(Extracted data begins)
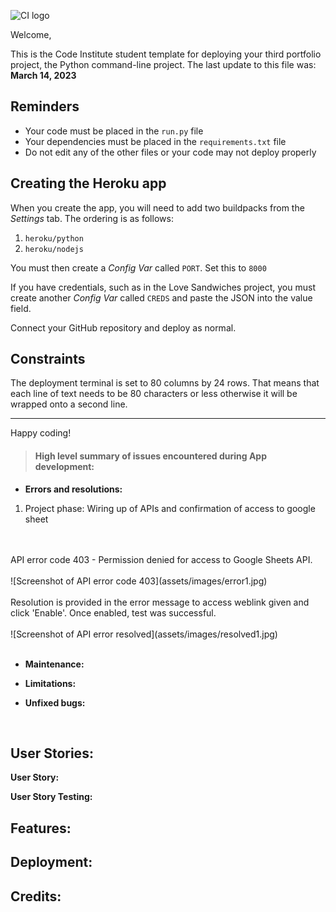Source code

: ![CI logo](https://codeinstitute.s3.amazonaws.com/fullstack/ci_logo_small.png)

Welcome,

This is the Code Institute student template for deploying your third portfolio project, the Python command-line project. The last update to this file was: **March 14, 2023**

## Reminders

- Your code must be placed in the `run.py` file
- Your dependencies must be placed in the `requirements.txt` file
- Do not edit any of the other files or your code may not deploy properly

## Creating the Heroku app

When you create the app, you will need to add two buildpacks from the _Settings_ tab. The ordering is as follows:

1. `heroku/python`
2. `heroku/nodejs`

You must then create a _Config Var_ called `PORT`. Set this to `8000`

If you have credentials, such as in the Love Sandwiches project, you must create another _Config Var_ called `CREDS` and paste the JSON into the value field.

Connect your GitHub repository and deploy as normal.

## Constraints

The deployment terminal is set to 80 columns by 24 rows. That means that each line of text needs to be 80 characters or less otherwise it will be wrapped onto a second line.

---

Happy coding!


>#### __High level summary of issues encountered during App development:__

* __Errors and resolutions:__ <br>


1. Project phase: Wiring up of APIs and confirmation of access to google sheet
<br>
<br>
API error code 403 - Permission denied for access to Google Sheets API. 
<br>
<br>
![Screenshot of API error code 403](assets/images/error1.jpg) 
<br>
<br>
Resolution is provided in the error message to access weblink given and click 'Enable'. Once enabled, test was successful.
<br>
<br>
![Screenshot of API error resolved](assets/images/resolved1.jpg) 
<br>
<br>

* __Maintenance:__ <br> 

* __Limitations:__ <br>

* __Unfixed bugs:__ <br>

  
<br>

## __User Stories:__

__User Story:__ <br>
 
__User Story Testing:__ <br> 


##  __Features:__


## __Deployment:__


## __Credits:__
(Extracted data ends)
What to produce |
Pick out every line above that contains the word "assets" and copy it.

Output |
![Screenshot of API error code 403](assets/images/error1.jpg) 
![Screenshot of API error resolved](assets/images/resolved1.jpg) 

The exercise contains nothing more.